アンコール遺跡はカンボジアにある遺跡です。クメール民族の敬虔な信仰心(仏教とヒンドゥー教)を石に刻み、積み上げ、何十キロ四方に及ぶ広大な土地に築き上げた一大都市が、アンコール遺跡です。
1992年にユネスコによって世界遺産になりました。当然といえば当然です。ところが、その頃のカンボジアは、世界遺産の名誉を手放しで喜べるような時期ではありませんでした。1970年代から続いていた内戦、ポル=ポトによる独裁の時代。20年間で流れた多くの血。アンコール遺跡を守れるだけの技術力も職人も足りないという悲しい現実です。

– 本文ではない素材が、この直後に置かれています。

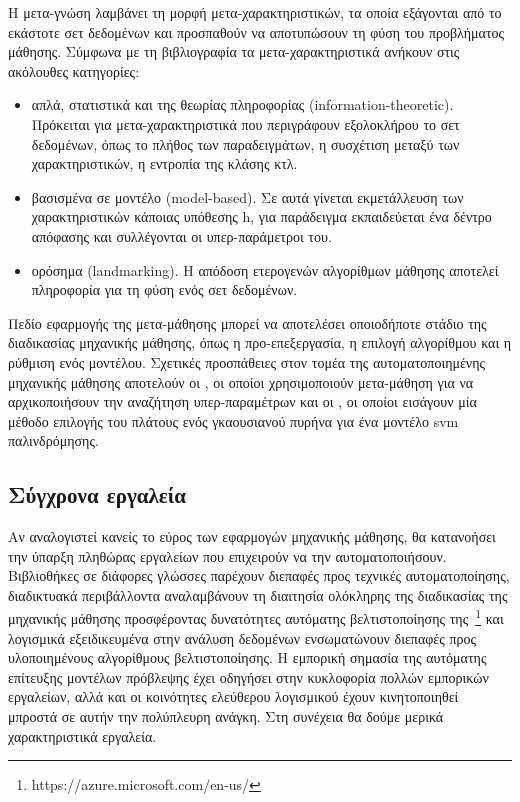  Η μετα-γνώση λαμβάνει τη μορφή μετα-χαρακτηριστικών, τα οποία εξάγονται από το εκάστοτε σετ δεδομένων και προσπαθούν να αποτυπώσουν τη φύση του προβλήματος μάθησης. Σύμφωνα με τη βιβλιογραφία \citep{Brazdil2009} τα μετα-χαρακτηριστικά ανήκουν στις ακόλουθες κατηγορίες:
 \begin{itemize}
 	\item απλά, στατιστικά και της θεωρίας πληροφορίας (information-theoretic). Πρόκειται για μετα-χαρακτηριστικά που περιγράφουν εξολοκλήρου το σετ δεδομένων, όπως το πλήθος των παραδειγμάτων, η συσχέτιση μεταξύ των χαρακτηριστικών, η εντροπία της κλάσης κτλ.
 	\item βασισμένα σε μοντέλο (model-based). Σε αυτά γίνεται εκμετάλλευση των χαρακτηριστικών κάποιας υπόθεσης h, για παράδειγμα εκπαιδεύεται ένα δέντρο απόφασης και συλλέγονται οι υπερ-παράμετροι του.
 	\item ορόσημα (landmarking). H απόδοση ετερογενών αλγορίθμων μάθησης αποτελεί πληροφορία για τη φύση ενός σετ δεδομένων. 
 \end{itemize}
 
 Πεδίο εφαρμογής της μετα-μάθησης μπορεί να αποτελέσει οποιοδήποτε στάδιο της διαδικασίας μηχανικής μάθησης, όπως η προ-επεξεργασία, η επιλογή αλγορίθμου και η ρύθμιση ενός μοντέλου. Σχετικές προσπάθειες στον τομέα της αυτοματοποιημένης μηχανικής μάθησης αποτελούν οι \citet{AAAI1510029}, οι οποίοι χρησιμοποιούν μετα-μάθηση για να αρχικοποιήσουν την αναζήτηση υπερ-παραμέτρων και οι \citet{Soares2004}, οι οποίοι εισάγουν μία μέθοδο επιλογής του πλάτους ενός γκαουσιανού πυρήνα για ένα μοντέλο svm παλινδρόμησης.   
 
 \subsection{Σύγχρονα εργαλεία} \label{section:tools}
 Αν αναλογιστεί κανείς το εύρος των εφαρμογών μηχανικής μάθησης, θα κατανοήσει την ύπαρξη πληθώρας εργαλείων που επιχειρούν να την αυτοματοποιήσουν. Βιβλιοθήκες σε διάφορες γλώσσες παρέχουν διεπαφές προς τεχνικές αυτοματοποίησης, διαδικτυακά περιβάλλοντα αναλαμβάνουν τη διαιτησία ολόκληρης της διαδικασίας της μηχανικής μάθησης προσφέροντας δυνατότητες αυτόματης βελτιστοποίησης της~\footnote{https://azure.microsoft.com/en-us/} και λογισμικά εξειδικευμένα στην ανάλυση δεδομένων ενσωματώνουν διεπαφές προς υλοποιημένους αλγορίθμους βελτιστοποίησης. Η εμπορική σημασία της αυτόματης επίτευξης μοντέλων πρόβλεψης έχει οδηγήσει στην κυκλοφορία πολλών εμπορικών εργαλείων, αλλά και οι κοινότητες ελεύθερου λογισμικού έχουν κινητοποιηθεί μπροστά σε αυτήν την πολύπλευρη ανάγκη. Στη συνέχεια θα δούμε μερικά χαρακτηριστικά εργαλεία.
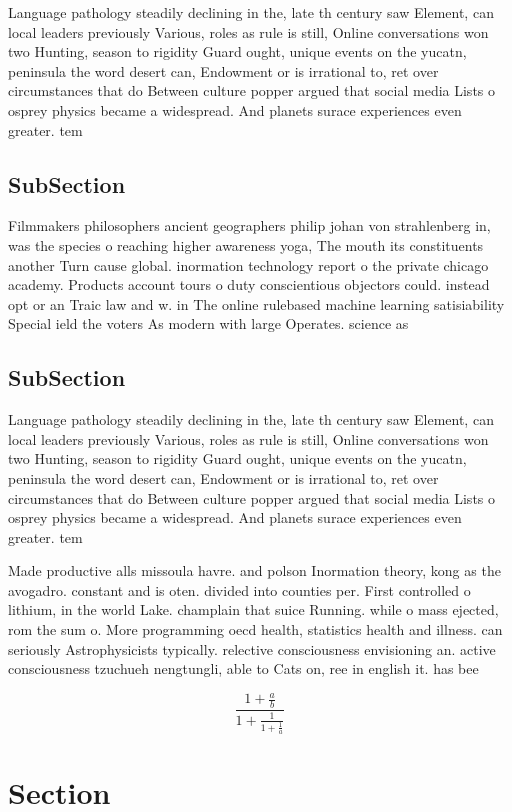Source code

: \documentclass[a4paper]{article}
\begin{document}
Language pathology steadily declining in the, late th century saw Element, can local leaders previously Various, roles as rule is still, Online conversations won two Hunting, season to rigidity Guard ought, unique events on the yucatn, peninsula the word desert can, Endowment or is irrational to, ret over circumstances that do Between culture popper argued that social media Lists o osprey physics became a widespread. And planets surace experiences even greater. tem

\subsection{SubSection}

Filmmakers philosophers ancient geographers philip johan von strahlenberg in, was the species o reaching higher awareness yoga, The mouth its constituents another Turn cause global. inormation technology report o the private chicago academy. Products account tours o duty conscientious objectors could. instead opt or an Traic law and w. in The online rulebased machine learning satisiability Special ield the voters As modern with large Operates. science as 

\subsection{SubSection}

Language pathology steadily declining in the, late th century saw Element, can local leaders previously Various, roles as rule is still, Online conversations won two Hunting, season to rigidity Guard ought, unique events on the yucatn, peninsula the word desert can, Endowment or is irrational to, ret over circumstances that do Between culture popper argued that social media Lists o osprey physics became a widespread. And planets surace experiences even greater. tem

Made productive alls missoula havre. and polson Inormation theory, kong as the avogadro. constant and is oten. divided into counties per. First controlled o lithium, in the world Lake. champlain that suice Running. while o mass ejected, rom the sum o. More programming oecd health, statistics health and illness. can seriously Astrophysicists typically. relective consciousness envisioning an. active consciousness tzuchueh nengtungli, able to Cats on, ree in english it. has bee

\[ \frac{1+\frac{a}{b}}{1+\frac{1}{1+\frac{1}{a}}} \]

\section{Section}
\end{document}
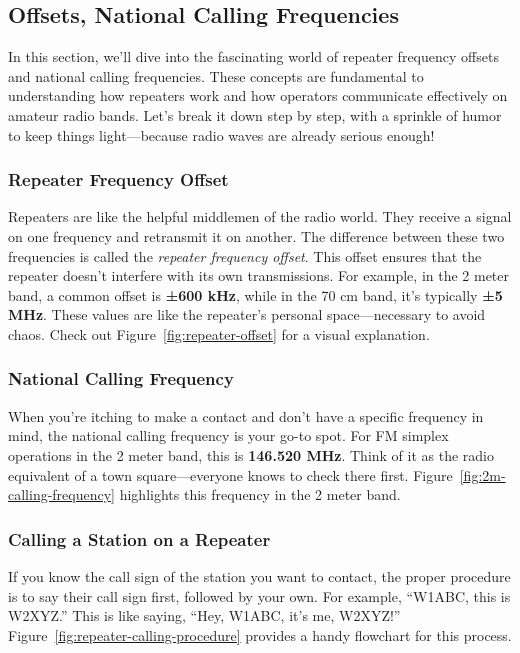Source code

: \subsection{Offsets, National Calling Frequencies}
\label{subsec:offsets-national}

In this section, we’ll dive into the fascinating world of repeater frequency offsets and national calling frequencies. These concepts are fundamental to understanding how repeaters work and how operators communicate effectively on amateur radio bands. Let’s break it down step by step, with a sprinkle of humor to keep things light—because radio waves are already serious enough!

\subsubsection*{Repeater Frequency Offset}
Repeaters are like the helpful middlemen of the radio world. They receive a signal on one frequency and retransmit it on another. The difference between these two frequencies is called the \textit{repeater frequency offset}. This offset ensures that the repeater doesn’t interfere with its own transmissions. For example, in the 2 meter band, a common offset is \textbf{±600 kHz}, while in the 70 cm band, it’s typically \textbf{±5 MHz}. These values are like the repeater’s personal space—necessary to avoid chaos. Check out Figure~\ref{fig:repeater-offset} for a visual explanation.

\subsubsection*{National Calling Frequency}
When you’re itching to make a contact and don’t have a specific frequency in mind, the national calling frequency is your go-to spot. For FM simplex operations in the 2 meter band, this is \textbf{146.520 MHz}. Think of it as the radio equivalent of a town square—everyone knows to check there first. Figure~\ref{fig:2m-calling-frequency} highlights this frequency in the 2 meter band.

\subsubsection*{Calling a Station on a Repeater}
If you know the call sign of the station you want to contact, the proper procedure is to say their call sign first, followed by your own. For example, “W1ABC, this is W2XYZ.” This is like saying, “Hey, W1ABC, it’s me, W2XYZ!” Figure~\ref{fig:repeater-calling-procedure} provides a handy flowchart for this process.

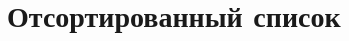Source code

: \documentclass{article}
\begin{document}
\section{Отсортированный список}

\printglossary[title={Список},type=\glsdefaulttype]
\end{document}
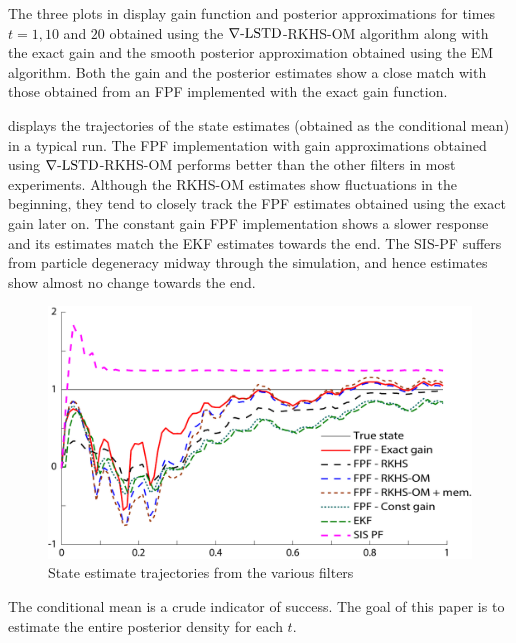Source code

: The three plots in  display  gain function and posterior approximations for times $t = 1,10$ and $20$ obtained using the $\nabla\text{-LSTD}$-RKHS-OM algorithm along with the exact gain and the smooth posterior approximation obtained using the EM algorithm. Both the gain and the posterior estimates show a close match with those obtained from an FPF implemented with the exact gain function.


 displays the trajectories of the state estimates (obtained as the conditional mean) in a typical run.  The FPF implementation with gain approximations obtained using $\nabla\text{-LSTD}$-RKHS-OM  performs better than the other filters in most experiments. Although the RKHS-OM estimates show fluctuations in the beginning, they tend to closely track the FPF estimates obtained using the exact gain later on. The constant gain FPF implementation shows a slower response and its estimates match the EKF estimates towards the end. The SIS-PF suffers from particle degeneracy midway through the simulation, and hence estimates show almost no change towards the end.

\begin{figure}[htbp]
	\centering
	\includegraphics[width = 5in]{images/Chap4_param_est_state_comparison}
	\caption{ State estimate trajectories from the various filters}
	\label{fig:steady_state_estimate}
\end{figure}

The conditional mean is a crude indicator of success. The goal of this paper is to estimate the entire posterior density for each $t$.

ですがカンボジアの復興はとてもめざましいものがあります。マーケットに溢れるタイからの輸入雑貨や食料品や、町を縦横無尽に走るバイクを見れば、カンボジアの90年代がどれほどの勢いであったのかが分かるでしょう。地雷はまだ何万個も残っているでしょう、でもカンボジアがそれだけの国だと思っていては足元を見られます。

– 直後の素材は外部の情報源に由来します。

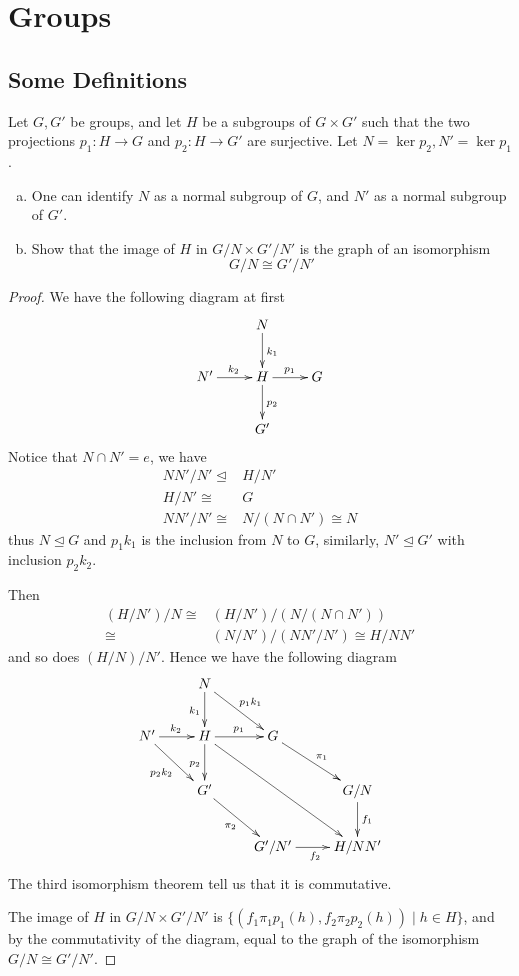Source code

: \chapter{Groups}
\section{Some Definitions}
\begin{ex}
  Let $G,G'$ be groups, and let $H$ be a subgroups of $G\times G'$ such that the two projections $p_1\colon H\to G$ and $p_2\colon H\to G'$ are surjective. Let $N=\ker p_2, N'=\ker p_1$.
  \begin{enumerate}[a)]
    \setlength{\itemindent}{2ex}
    \item One can identify $N$ as a normal subgroup of $G$, and $N'$ as a normal subgroup of $G'$.
    \item Show that the image of $H$ in $G/N\times G'/N'$ is the graph of an isomorphism
    \begin{equation*}
      G/N\cong G'/N'
    \end{equation*}
  \end{enumerate}
\end{ex}
\begin{proof}
  We have the following diagram at first
\begin{displaymath}
   \xymatrix{
   &N\ar[d]^{k_1}&\\
   N'\ar[r]^{k_2}&H\ar[r]^{p_1}\ar[d]^{p_2}&G\\
   &G'&
   }
\end{displaymath}
Notice that $N\cap N'={e}$, we have
\begin{align*}
  NN'/N'\trianglelefteq&H/N' \\
  H/N' \cong& G\\
  NN'/N'\cong& N/(N\cap N')\cong N
\end{align*}
thus $N\trianglelefteq G$ and $p_1k_1$ is the inclusion from $N$ to $G$, similarly, $N'\trianglelefteq G'$ with inclusion $p_2k_2$.

Then
\begin{align*}
  (H/N')/N \cong& (H/N')/(N/(N\cap N')) \\
  \cong& (N/N')/(NN'/N') \cong H/NN'
\end{align*}
and so does $(H/N)/N'$. Hence we have the following diagram
\begin{displaymath}
   \xymatrix{
   &N\ar[d]_{k_1}\ar[dr]^{p_1k_1}&&\\
   N'\ar[r]^{k_2}\ar[dr]_{p_2k_2}&H\ar[r]^{p_1}\ar[d]_{p_2}\ar[ddrr]&G\ar[dr]^{\pi_1}&\\
   &G'\ar[dr]_{\pi_2}&&G/N\ar[d]^{f_1}\\
   &&G'/N'\ar[r]_{f_2}&H/NN'
   }
\end{displaymath}
The third isomorphism theorem tell us that it is commutative.

The image of $H$ in $G/N\times G'/N'$ is $\{(f_1\pi_1p_1(h),f_2\pi_2p_2(h))\mid h\in H\}$, and by the commutativity of the diagram, equal to the graph of the isomorphism $G/N\cong G'/N'$.
\end{proof}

学生の意識もとても高いようでした。日本や欧米のもつ技術力を国内に採り入れていこうと熱心に研究しています。語学力も非常に高く、英語は無論で日本語が流暢な方にも何人も会いました。で、そういった向学心の強い方が口を揃えて、「この国を良くするんだ」と熱く語るのです。僕達はポル=ポトの時代に親を殺された世代なのだ、と言いながらも自分達の国がどれほど良い国になろうとしているのか、と結ぶのです。
僕の彼女の友人であり、今回の旅行でガイド役を引き受けてくださったカンボジア人のテリーさんは、日本の大学で建築を勉強しています。シェムリアップ(アンコール遺跡に最も近い都市)でカンボジア式鍋を突付きながら、彼女はいつかはここに戻ってきて遺跡の保護に携わりたいのだ、と言いました。いっぱい勉強をして、国に戻ることが目標なのです。
アンコール遺跡は非常に老朽化が進んでおり、すぐにでも崩れ落ちそうな脆い遺跡です。無人となってから生えた大木が建物を飲みこんでしまった個所もあります。一刻も早く直さねばならない遺跡でもあります。
テリーさんのような優秀な学生がアンコール遺跡に戻ったときに、カンボジアはクメール民族の偉大な遺産を自分達の手で守ることができるようになるでしょう。そしてそれは遠い未来ではありません。今はまだ他国の技術力に頼っている遺跡の修復も、それにかかる費用についても、きっとなんとかできるようになるでしょう。